● **INSTRUCTIONS FOR THE TASK**
Your reply should consist of the listing, copied exactly.

● **STORED DATA**
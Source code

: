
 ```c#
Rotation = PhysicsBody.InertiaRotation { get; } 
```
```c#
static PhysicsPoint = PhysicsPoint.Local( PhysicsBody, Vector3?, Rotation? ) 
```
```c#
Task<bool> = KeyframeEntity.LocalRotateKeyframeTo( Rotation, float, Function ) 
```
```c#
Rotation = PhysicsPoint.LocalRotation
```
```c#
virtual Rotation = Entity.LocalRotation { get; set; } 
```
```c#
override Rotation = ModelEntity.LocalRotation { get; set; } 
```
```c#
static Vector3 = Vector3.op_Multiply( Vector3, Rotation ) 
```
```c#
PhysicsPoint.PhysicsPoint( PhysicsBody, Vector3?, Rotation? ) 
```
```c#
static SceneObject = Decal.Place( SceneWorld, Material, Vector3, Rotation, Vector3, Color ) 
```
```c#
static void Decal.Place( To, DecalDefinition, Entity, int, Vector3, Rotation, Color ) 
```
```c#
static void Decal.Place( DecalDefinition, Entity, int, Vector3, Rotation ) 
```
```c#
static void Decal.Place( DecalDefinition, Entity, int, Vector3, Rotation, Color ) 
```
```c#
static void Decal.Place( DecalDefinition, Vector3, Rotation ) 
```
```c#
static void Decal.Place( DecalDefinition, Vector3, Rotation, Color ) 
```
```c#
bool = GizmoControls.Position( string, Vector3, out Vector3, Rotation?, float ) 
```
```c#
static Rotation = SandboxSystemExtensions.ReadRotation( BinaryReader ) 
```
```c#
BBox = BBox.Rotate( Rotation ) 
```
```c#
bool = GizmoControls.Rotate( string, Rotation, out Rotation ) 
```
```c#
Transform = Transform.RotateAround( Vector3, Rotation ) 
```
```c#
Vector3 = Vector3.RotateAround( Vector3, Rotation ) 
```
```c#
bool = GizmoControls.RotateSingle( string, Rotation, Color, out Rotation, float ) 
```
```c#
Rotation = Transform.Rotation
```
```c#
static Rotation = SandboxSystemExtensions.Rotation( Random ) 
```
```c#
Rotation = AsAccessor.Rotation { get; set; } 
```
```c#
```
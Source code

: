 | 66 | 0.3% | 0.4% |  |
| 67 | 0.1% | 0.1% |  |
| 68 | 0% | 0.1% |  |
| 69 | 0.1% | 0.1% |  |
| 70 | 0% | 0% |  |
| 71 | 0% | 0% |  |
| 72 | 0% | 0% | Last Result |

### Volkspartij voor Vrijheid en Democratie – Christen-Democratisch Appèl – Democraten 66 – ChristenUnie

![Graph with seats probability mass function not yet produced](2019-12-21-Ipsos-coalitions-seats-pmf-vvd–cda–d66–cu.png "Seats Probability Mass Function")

● **RESULT FOR THIS EXERCISE**
Source code

:
 ```c#
Rotation = PhysicsBody.InertiaRotation { get; } 
```
```c#
static PhysicsPoint = PhysicsPoint.Local( PhysicsBody, Vector3?, Rotation? ) 
```
```c#
Task<bool> = KeyframeEntity.LocalRotateKeyframeTo( Rotation, float, Function ) 
```
```c#
Rotation = PhysicsPoint.LocalRotation
```
```c#
virtual Rotation = Entity.LocalRotation { get; set; } 
```
```c#
override Rotation = ModelEntity.LocalRotation { get; set; } 
```
```c#
static Vector3 = Vector3.op_Multiply( Vector3, Rotation ) 
```
```c#
PhysicsPoint.PhysicsPoint( PhysicsBody, Vector3?, Rotation? ) 
```
```c#
static SceneObject = Decal.Place( SceneWorld, Material, Vector3, Rotation, Vector3, Color ) 
```
```c#
static void Decal.Place( To, DecalDefinition, Entity, int, Vector3, Rotation, Color ) 
```
```c#
static void Decal.Place( DecalDefinition, Entity, int, Vector3, Rotation ) 
```
```c#
static void Decal.Place( DecalDefinition, Entity, int, Vector3, Rotation, Color ) 
```
```c#
static void Decal.Place( DecalDefinition, Vector3, Rotation ) 
```
```c#
static void Decal.Place( DecalDefinition, Vector3, Rotation, Color ) 
```
```c#
bool = GizmoControls.Position( string, Vector3, out Vector3, Rotation?, float ) 
```
```c#
static Rotation = SandboxSystemExtensions.ReadRotation( BinaryReader ) 
```
```c#
BBox = BBox.Rotate( Rotation ) 
```
```c#
bool = GizmoControls.Rotate( string, Rotation, out Rotation ) 
```
```c#
Transform = Transform.RotateAround( Vector3, Rotation ) 
```
```c#
Vector3 = Vector3.RotateAround( Vector3, Rotation ) 
```
```c#
bool = GizmoControls.RotateSingle( string, Rotation, Color, out Rotation, float ) 
```
```c#
Rotation = Transform.Rotation
```
```c#
static Rotation = SandboxSystemExtensions.Rotation( Random ) 
```
```c#
Rotation = AsAccessor.Rotation { get; set; } 
```
```c#
```
Source code

: | 66 | 0.3% | 0.4% |  |
| 67 | 0.1% | 0.1% |  |
| 68 | 0% | 0.1% |  |
| 69 | 0.1% | 0.1% |  |
| 70 | 0% | 0% |  |
| 71 | 0% | 0% |  |
| 72 | 0% | 0% | Last Result |

### Volkspartij voor Vrijheid en Democratie – Christen-Democratisch Appèl – Democraten 66 – ChristenUnie

![Graph with seats probability mass function not yet produced](2019-12-21-Ipsos-coalitions-seats-pmf-vvd–cda–d66–cu.png "Seats Probability Mass Function")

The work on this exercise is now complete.